2009年,凭着极富藏传佛教色彩的服装舞美和天籁般的音乐表现力,萨顶顶得到了乐坛最高荣誉“格莱美”的倍加青睐。站在我们面前,这样一个集词曲创作、编舞、音乐制作人、舞者为一身的神秘东方女子,以最朴素的梵文与原生态表演诠释着艺术,她再度荣膺“英国BBC世界音乐大奖”……
叛逆女孩,为音乐自我放逐
萨顶顶的父亲是平顶山人,母亲是内蒙古人,6岁以前,她随着外婆在内蒙古的锡林浩特放牧。
孩童时期的萨顶顶头发乌黑发亮,眼睛大而有神,有如一个十足的精灵。从小学到初中,她的成绩一直优秀。16岁,萨顶顶如愿进了当地一中的艺术特长班。
高中即将毕业,萨顶顶去当地歌舞团实习,这时候音乐制作人王存给她打来电话:“我听过你录制的CD,觉得声线较有可塑性,悠远中带着灵气,不如来我的公司发展。”一番话搅醒了萨顶顶内心沉寂的明星梦,她告诉父母:“我想去北京闯一闯。”第二天天不亮,留下一封信,萨顶顶登上了北上的列车。来到京城东郊的音乐工作室,可几天下来,她才知道这家不正规的公司是论价给三流歌手制作MTV的……
如很多“北漂”一样,萨顶顶在一间阴暗潮湿的地下室住下来。
向着天空“自语”
从老家带来的2000多元钱很快花光了,萨顶顶开始一家一家地推销自己,因为没有名气,又不是科班出身,根本得不到试音的机会。
所幸的是,家中又给萨顶顶汇来一万多元做支持,她开始蜗居在地下室潜心学习,为报考艺术院校作准备。为了保持开销平衡,萨顶顶还到一家餐厅打工,作为端盘工的她时常打翻菜盘,每个月的工资几乎要被扣掉一半。谁知那里有一台旧钢琴,一次闲暇时萨顶顶弹了一曲《肖邦舞曲》,把大家都给震住了。老板灵机一动,叫萨顶顶以后不要端盘子了,就专门弹琴。
日子过得挺快,2000年的新年到了。坐在冰冷地下室里的萨顶顶格外思念父母,可自己没有颜面回家,更不能把糟糕的境况告诉父母。
3月,想女儿都快想疯了的父母执意要来北京看望萨顶顶。为了不让父母发现自己如此落魄,萨顶顶与一个新朋友商量,请她临时去外面住几天,她和父母住进姐妹的一居室。萨顶顶告诉父母,自己一直住在这里,还录制了好几张唱片,生活挺不错的。那天,恰巧借出房子的那个朋友的表妹来了,很奇怪:“这不是我表姐的房子吗?你们怎么在这里?”萨顶顶父母顿时明白了几分,酸涩的泪水顿时挂在他们的脸上:“孩子,别在这里受苦了,跟我们回去。至少家里有饭吃,有地方住。”

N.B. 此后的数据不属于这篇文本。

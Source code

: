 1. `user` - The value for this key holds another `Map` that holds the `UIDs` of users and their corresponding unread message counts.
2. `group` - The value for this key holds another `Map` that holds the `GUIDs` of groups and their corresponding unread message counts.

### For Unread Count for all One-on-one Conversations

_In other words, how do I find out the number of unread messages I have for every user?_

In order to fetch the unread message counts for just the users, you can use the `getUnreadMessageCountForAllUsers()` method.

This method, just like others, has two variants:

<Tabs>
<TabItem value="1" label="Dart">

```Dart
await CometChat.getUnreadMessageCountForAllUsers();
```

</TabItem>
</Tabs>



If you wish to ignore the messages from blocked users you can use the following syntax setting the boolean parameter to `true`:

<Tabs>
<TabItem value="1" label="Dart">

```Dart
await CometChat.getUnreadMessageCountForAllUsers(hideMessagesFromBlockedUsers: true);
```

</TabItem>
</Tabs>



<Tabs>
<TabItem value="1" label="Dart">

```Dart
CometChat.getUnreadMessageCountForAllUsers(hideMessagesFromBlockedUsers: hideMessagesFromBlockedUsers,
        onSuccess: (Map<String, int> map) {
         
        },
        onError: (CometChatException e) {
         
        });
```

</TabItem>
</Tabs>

萨顶顶扑进母亲怀里,一年多的委屈与艰辛倾泻而出,哭过后,她却决绝地说:“不混出个名堂来,我不回去。”父母知道女儿的犟脾气,没有再勉强她,他们把身上的5000多元钱悄悄放进她的包里……
2000年7月,萨顶顶如愿考上了解放军艺术学院首届通俗唱法本科班。有了扎实的学院派背景,萨顶顶于2001年、2002年参加了中央电视台春节联欢晚会录制,2004年7月,又签约千思文化公司,一百天后,她的第一张个人专辑《自己美》上市。

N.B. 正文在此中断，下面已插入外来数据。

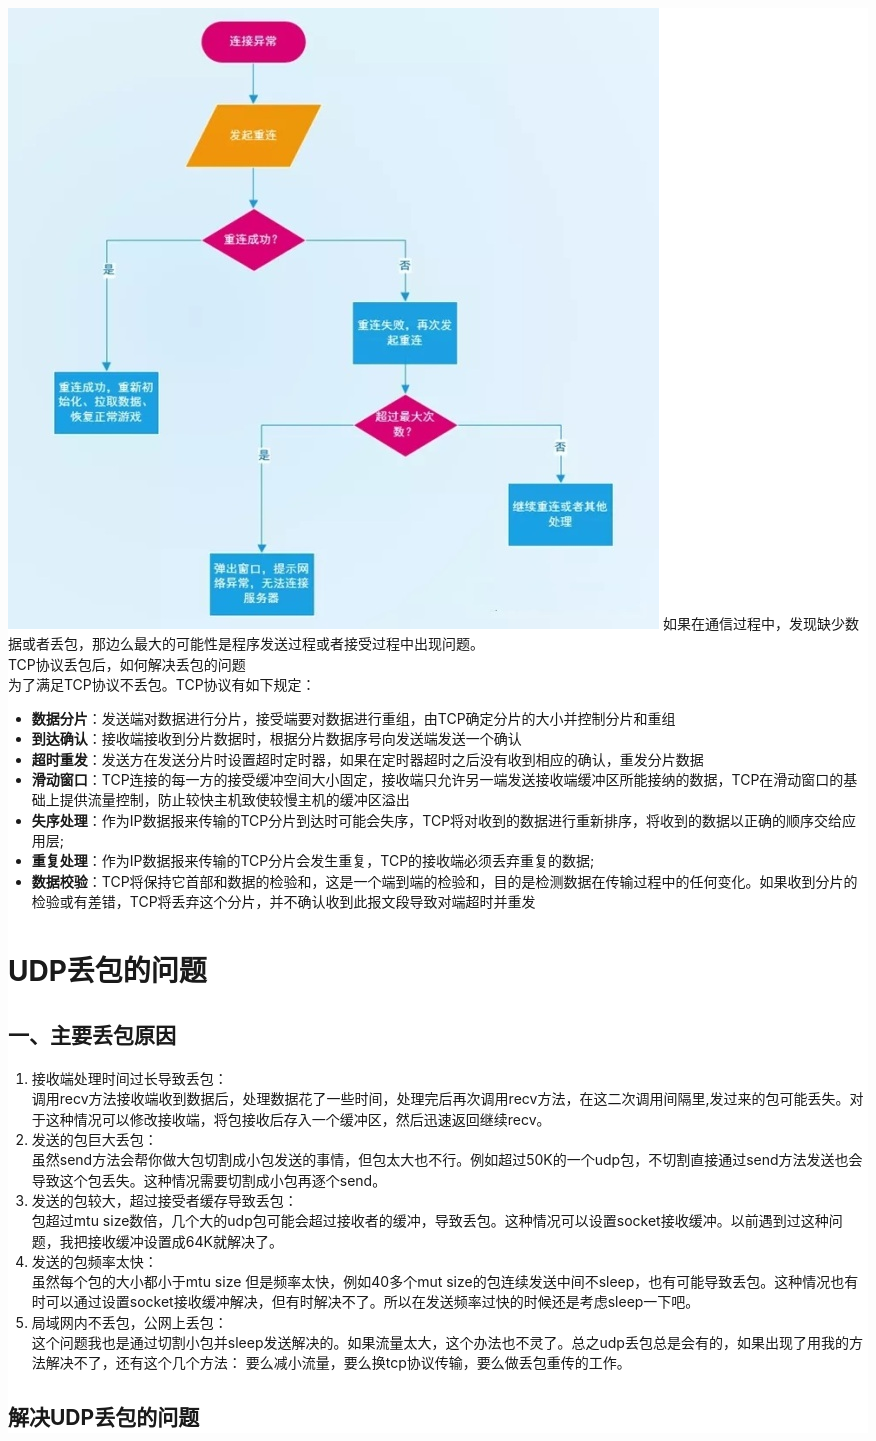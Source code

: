 ![](../img/三次握手和四次挥手/2024-03-29-22-45-53.png)
如果在通信过程中，发现缺少数据或者丢包，那边么最大的可能性是程序发送过程或者接受过程中出现问题。  
TCP协议丢包后，如何解决丢包的问题  
为了满足TCP协议不丢包。TCP协议有如下规定：
- **数据分片**：发送端对数据进行分片，接受端要对数据进行重组，由TCP确定分片的大小并控制分片和重组
- **到达确认**：接收端接收到分片数据时，根据分片数据序号向发送端发送一个确认
- **超时重发**：发送方在发送分片时设置超时定时器，如果在定时器超时之后没有收到相应的确认，重发分片数据
- **滑动窗口**：TCP连接的每一方的接受缓冲空间大小固定，接收端只允许另一端发送接收端缓冲区所能接纳的数据，TCP在滑动窗口的基础上提供流量控制，防止较快主机致使较慢主机的缓冲区溢出
- **失序处理**：作为IP数据报来传输的TCP分片到达时可能会失序，TCP将对收到的数据进行重新排序，将收到的数据以正确的顺序交给应用层;
- **重复处理**：作为IP数据报来传输的TCP分片会发生重复，TCP的接收端必须丢弃重复的数据;
- **数据校验**：TCP将保持它首部和数据的检验和，这是一个端到端的检验和，目的是检测数据在传输过程中的任何变化。如果收到分片的检验或有差错，TCP将丢弃这个分片，并不确认收到此报文段导致对端超时并重发

# UDP丢包的问题
## 一、主要丢包原因
1. 接收端处理时间过长导致丢包：  
调用recv方法接收端收到数据后，处理数据花了一些时间，处理完后再次调用recv方法，在这二次调用间隔里,发过来的包可能丢失。对于这种情况可以修改接收端，将包接收后存入一个缓冲区，然后迅速返回继续recv。
2. 发送的包巨大丢包：  
虽然send方法会帮你做大包切割成小包发送的事情，但包太大也不行。例如超过50K的一个udp包，不切割直接通过send方法发送也会导致这个包丢失。这种情况需要切割成小包再逐个send。
3. 发送的包较大，超过接受者缓存导致丢包：  
包超过mtu size数倍，几个大的udp包可能会超过接收者的缓冲，导致丢包。这种情况可以设置socket接收缓冲。以前遇到过这种问题，我把接收缓冲设置成64K就解决了。
4. 发送的包频率太快：  
虽然每个包的大小都小于mtu size 但是频率太快，例如40多个mut size的包连续发送中间不sleep，也有可能导致丢包。这种情况也有时可以通过设置socket接收缓冲解决，但有时解决不了。所以在发送频率过快的时候还是考虑sleep一下吧。
5. 局域网内不丢包，公网上丢包：  
这个问题我也是通过切割小包并sleep发送解决的。如果流量太大，这个办法也不灵了。总之udp丢包总是会有的，如果出现了用我的方法解决不了，还有这个几个方法： 要么减小流量，要么换tcp协议传输，要么做丢包重传的工作。
## 解决UDP丢包的问题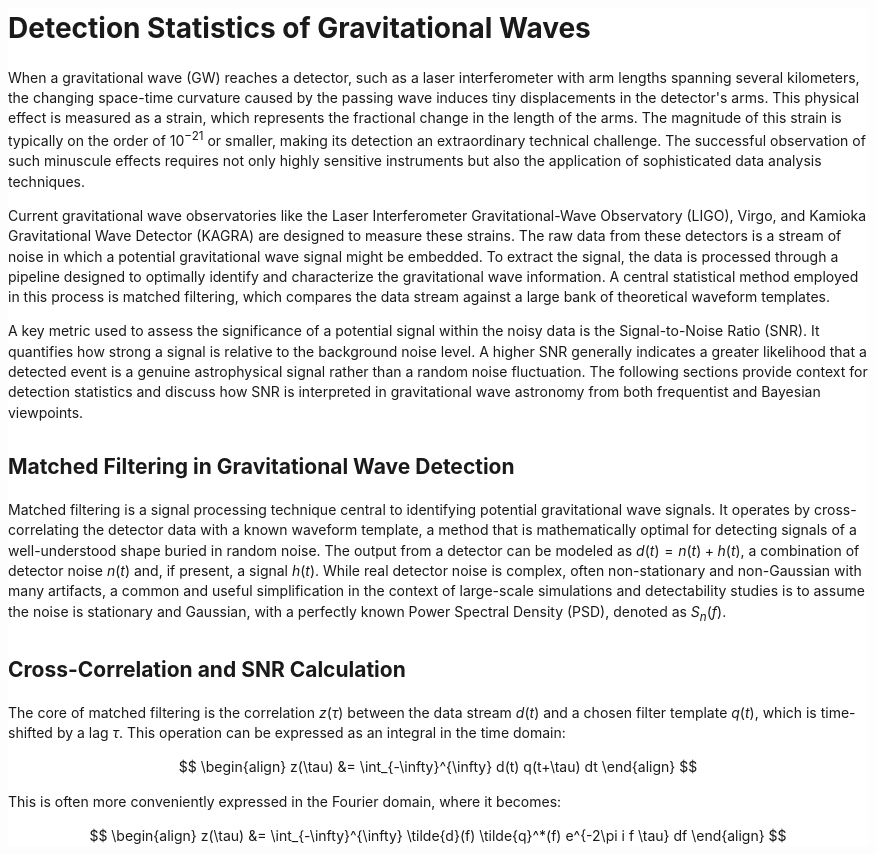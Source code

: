 # Detection Statistics of Gravitational Waves

When a gravitational wave (GW) reaches a detector, such as a laser interferometer with arm lengths spanning several kilometers, the changing space-time curvature caused by the passing wave induces tiny displacements in the detector's arms. This physical effect is measured as a strain, which represents the fractional change in the length of the arms. The magnitude of this strain is typically on the order of $10^{-21}$ or smaller, making its detection an extraordinary technical challenge. The successful observation of such minuscule effects requires not only highly sensitive instruments but also the application of sophisticated data analysis techniques.  

Current gravitational wave observatories like the Laser Interferometer Gravitational-Wave Observatory (LIGO), Virgo, and Kamioka Gravitational Wave Detector (KAGRA) are designed to measure these strains. The raw data from these detectors is a stream of noise in which a potential gravitational wave signal might be embedded. To extract the signal, the data is processed through a pipeline designed to optimally identify and characterize the gravitational wave information. A central statistical method employed in this process is matched filtering, which compares the data stream against a large bank of theoretical waveform templates.  

A key metric used to assess the significance of a potential signal within the noisy data is the Signal-to-Noise Ratio (SNR). It quantifies how strong a signal is relative to the background noise level. A higher SNR generally indicates a greater likelihood that a detected event is a genuine astrophysical signal rather than a random noise fluctuation. The following sections provide context for detection statistics and discuss how SNR is interpreted in gravitational wave astronomy from both frequentist and Bayesian viewpoints.

## Matched Filtering in Gravitational Wave Detection

Matched filtering is a signal processing technique central to identifying potential gravitational wave signals. It operates by cross-correlating the detector data with a known waveform template, a method that is mathematically optimal for detecting signals of a well-understood shape buried in random noise. The output from a detector can be modeled as $d(t) = n(t) + h(t)$, a combination of detector noise $n(t)$ and, if present, a signal $h(t)$. While real detector noise is complex, often non-stationary and non-Gaussian with many artifacts, a common and useful simplification in the context of large-scale simulations and detectability studies is to assume the noise is stationary and Gaussian, with a perfectly known Power Spectral Density (PSD), denoted as $S_n(f)$.


## Cross-Correlation and SNR Calculation

The core of matched filtering is the correlation $z(\tau)$ between the data stream $d(t)$ and a chosen filter template $q(t)$, which is time-shifted by a lag $\tau$. This operation can be expressed as an integral in the time domain:

$$
\begin{align}
z(\tau) &= \int_{-\infty}^{\infty} d(t) q(t+\tau) dt
\end{align}
$$

This is often more conveniently expressed in the Fourier domain, where it becomes:

$$
\begin{align}
z(\tau) &= \int_{-\infty}^{\infty} \tilde{d}(f) \tilde{q}^*(f) e^{-2\pi i f \tau} df
\end{align}
$$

在事业蒸蒸日上之时,萨顶顶却出人意料地进入了蛰伏期,所有关于她的消息都消失了。其间的萨顶顶,开始实现自己“如吉普赛女郎一样自由自在生活”的梦想,她远离尘世,游历各国。剑走偏锋的萨顶顶还自学梵文、藏语。在中国西藏、印度的行程令她与佛教结下不解之缘,进而萌生创作“瑜伽密”的愿望,“歌唱是先于文字的人类第一语言,在不会说话之前人已经创造了音乐,所以我更喜欢以无意义的随性哼唱来表达情绪,求得心与心纯粹交流的感动”。

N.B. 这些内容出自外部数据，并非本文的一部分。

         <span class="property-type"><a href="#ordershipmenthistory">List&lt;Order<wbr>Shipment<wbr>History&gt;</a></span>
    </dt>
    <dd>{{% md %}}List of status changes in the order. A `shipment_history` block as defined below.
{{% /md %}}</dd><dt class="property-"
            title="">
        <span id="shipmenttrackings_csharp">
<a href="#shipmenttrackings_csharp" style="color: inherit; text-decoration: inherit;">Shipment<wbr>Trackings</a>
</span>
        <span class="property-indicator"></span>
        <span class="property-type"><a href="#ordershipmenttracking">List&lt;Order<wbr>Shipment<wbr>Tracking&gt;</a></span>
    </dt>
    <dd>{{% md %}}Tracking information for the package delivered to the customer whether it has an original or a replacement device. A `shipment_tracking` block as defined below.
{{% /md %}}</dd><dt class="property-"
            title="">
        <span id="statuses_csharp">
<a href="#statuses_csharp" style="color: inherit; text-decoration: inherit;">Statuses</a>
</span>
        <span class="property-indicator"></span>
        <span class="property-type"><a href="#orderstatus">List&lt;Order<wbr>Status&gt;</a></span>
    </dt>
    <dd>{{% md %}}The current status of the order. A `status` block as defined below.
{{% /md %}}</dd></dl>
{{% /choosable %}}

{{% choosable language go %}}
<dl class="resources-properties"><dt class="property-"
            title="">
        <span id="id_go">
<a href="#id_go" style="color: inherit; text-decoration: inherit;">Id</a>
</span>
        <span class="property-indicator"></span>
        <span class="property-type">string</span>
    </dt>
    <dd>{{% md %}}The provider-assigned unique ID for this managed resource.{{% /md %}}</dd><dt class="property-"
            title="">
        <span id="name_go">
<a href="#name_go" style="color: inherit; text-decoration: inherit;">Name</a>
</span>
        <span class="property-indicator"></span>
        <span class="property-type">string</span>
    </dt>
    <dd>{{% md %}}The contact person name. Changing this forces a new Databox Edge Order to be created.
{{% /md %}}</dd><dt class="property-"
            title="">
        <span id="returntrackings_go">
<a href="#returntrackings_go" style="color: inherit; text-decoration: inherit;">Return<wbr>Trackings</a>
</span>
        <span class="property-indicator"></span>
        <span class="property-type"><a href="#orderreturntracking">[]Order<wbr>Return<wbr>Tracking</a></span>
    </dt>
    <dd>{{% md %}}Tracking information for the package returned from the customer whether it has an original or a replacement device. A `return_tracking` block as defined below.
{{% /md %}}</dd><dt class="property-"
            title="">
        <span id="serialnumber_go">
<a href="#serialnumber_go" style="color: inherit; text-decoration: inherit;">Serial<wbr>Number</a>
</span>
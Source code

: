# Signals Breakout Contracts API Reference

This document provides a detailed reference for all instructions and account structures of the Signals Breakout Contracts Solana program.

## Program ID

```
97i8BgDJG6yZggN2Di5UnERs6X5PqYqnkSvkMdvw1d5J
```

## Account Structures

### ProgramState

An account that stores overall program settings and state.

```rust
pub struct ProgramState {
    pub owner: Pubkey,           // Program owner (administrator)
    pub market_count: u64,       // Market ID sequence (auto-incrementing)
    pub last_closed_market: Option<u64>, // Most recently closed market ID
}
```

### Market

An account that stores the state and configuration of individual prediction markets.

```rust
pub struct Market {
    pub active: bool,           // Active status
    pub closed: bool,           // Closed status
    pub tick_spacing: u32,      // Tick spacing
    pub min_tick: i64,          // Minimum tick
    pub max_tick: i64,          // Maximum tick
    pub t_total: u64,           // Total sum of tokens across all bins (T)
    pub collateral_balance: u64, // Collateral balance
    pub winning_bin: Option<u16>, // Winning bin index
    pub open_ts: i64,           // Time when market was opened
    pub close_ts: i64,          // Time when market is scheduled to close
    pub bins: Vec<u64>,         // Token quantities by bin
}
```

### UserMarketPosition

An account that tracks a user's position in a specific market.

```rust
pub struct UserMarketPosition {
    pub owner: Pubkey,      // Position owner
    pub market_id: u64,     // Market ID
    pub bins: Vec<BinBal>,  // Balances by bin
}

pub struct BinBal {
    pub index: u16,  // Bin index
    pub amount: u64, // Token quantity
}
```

2006年,回归后的萨顶顶加盟了环球天韵文化,同僚们常能看到小妮子在工作间寻找灵感创作的模样。“细细的烟,纤弱、苍白的手指,还有卷卷的长发由一侧纠缠不清地垂下来。这个时候的顶顶,不管是穿着25块钱一件的纯棉T恤,还是缀满珠珠的吊带长裙,都显得忧伤动人、充满灵气。”